Lesson 1:Index Architecture | MCSE Training Kit (Exam 70-229): Microsoft SQL Server(TM) 2000 Database Design and Implementation (Pro Certification)

3 4

Indexes are structured to facilitate the rapid return of result sets. The two types of indexes that SQL Server supports are clustered and nonclustered indexes. Indexes are applied to one or more columns in tables or views. Indexed tables are supported on all editions of SQL Server 2000, and indexed views are supported on SQL Server Enterprise Edition and SQL Server Developer Edition. The characteristics of an index affect its use of system resources and its lookup performance. The Query Optimizer uses an index if it will increase query performance. In this lesson, you will learn about the structure, types, and characteristics of indexes.
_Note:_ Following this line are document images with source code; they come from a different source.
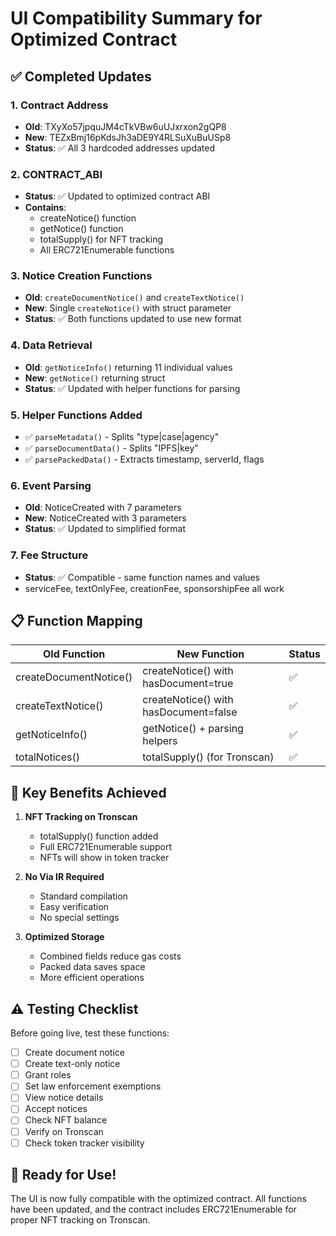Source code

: # UI Compatibility Summary for Optimized Contract

## ✅ Completed Updates

### 1. **Contract Address**
- **Old**: TXyXo57jpquJM4cTkVBw6uUJxrxon2gQP8
- **New**: TEZxBmj16pKdsJh3aDE9Y4RLSuXuBuUSp8
- **Status**: ✅ All 3 hardcoded addresses updated

### 2. **CONTRACT_ABI**
- **Status**: ✅ Updated to optimized contract ABI
- **Contains**: 
  - createNotice() function
  - getNotice() function
  - totalSupply() for NFT tracking
  - All ERC721Enumerable functions

### 3. **Notice Creation Functions**
- **Old**: `createDocumentNotice()` and `createTextNotice()`
- **New**: Single `createNotice()` with struct parameter
- **Status**: ✅ Both functions updated to use new format

### 4. **Data Retrieval**
- **Old**: `getNoticeInfo()` returning 11 individual values
- **New**: `getNotice()` returning struct
- **Status**: ✅ Updated with helper functions for parsing

### 5. **Helper Functions Added**
- ✅ `parseMetadata()` - Splits "type|case|agency"
- ✅ `parseDocumentData()` - Splits "IPFS|key"
- ✅ `parsePackedData()` - Extracts timestamp, serverId, flags

### 6. **Event Parsing**
- **Old**: NoticeCreated with 7 parameters
- **New**: NoticeCreated with 3 parameters
- **Status**: ✅ Updated to simplified format

### 7. **Fee Structure**
- **Status**: ✅ Compatible - same function names and values
- serviceFee, textOnlyFee, creationFee, sponsorshipFee all work

## 📋 Function Mapping

| Old Function | New Function | Status |
|--------------|--------------|---------|
| createDocumentNotice() | createNotice() with hasDocument=true | ✅ |
| createTextNotice() | createNotice() with hasDocument=false | ✅ |
| getNoticeInfo() | getNotice() + parsing helpers | ✅ |
| totalNotices() | totalSupply() (for Tronscan) | ✅ |

## 🎯 Key Benefits Achieved

1. **NFT Tracking on Tronscan**
   - totalSupply() function added
   - Full ERC721Enumerable support
   - NFTs will show in token tracker

2. **No Via IR Required**
   - Standard compilation
   - Easy verification
   - No special settings

3. **Optimized Storage**
   - Combined fields reduce gas costs
   - Packed data saves space
   - More efficient operations

## ⚠️ Testing Checklist

Before going live, test these functions:

- [ ] Create document notice
- [ ] Create text-only notice
- [ ] Grant roles
- [ ] Set law enforcement exemptions
- [ ] View notice details
- [ ] Accept notices
- [ ] Check NFT balance
- [ ] Verify on Tronscan
- [ ] Check token tracker visibility

## 🚀 Ready for Use!

The UI is now fully compatible with the optimized contract. All functions have been updated, and the contract includes ERC721Enumerable for proper NFT tracking on Tronscan.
After this lesson, you will be able to:

Describe the purpose and structure of indexes.
Explain the difference between clustered and nonclustered indexes.
Describe important index characteristics.
Use stored procedures, Query Analyzer, and Enterprise Manager to view index properties.

Estimated Lesson time: 40 minutes

Purpose and Structure

An index in SQL Server assists the database engine with locating records, just like an index in a book helps you locate information quickly. Without indexes, a query causes SQL Server to search all records in a table (table scan) in order to find matches. A database index contains one more column value from a table (called the index key) and pointers to the corresponding table records. When you perform a query using the index key, the Query Optimizer will likely use an index to locate the records that match the query.

An index is structured by the SQL Server Index Manager as a Balanced tree (or B-tree). A B-tree is analogous to an upside-down tree with the root of the tree at the top, the leaf levels at the bottom, and intermediate levels in-between. Each object in the tree structure is a group of sorted index keys called an index page. A B-tree facilitates fast and consistent query performance by carefully balancing the width and depth of the tree as the index grows. Sorting the index on the index key also improves query performance. All search requests begin at the root of a B-tree and then move through the tree to the appropriate leaf level. The number of table records and the size of the index key affect the width and depth of the tree. Index key size is called the key width. A table that has many records and a large index key width creates a deep and wide B-tree. The smaller the tree, the more quickly a search result is returned.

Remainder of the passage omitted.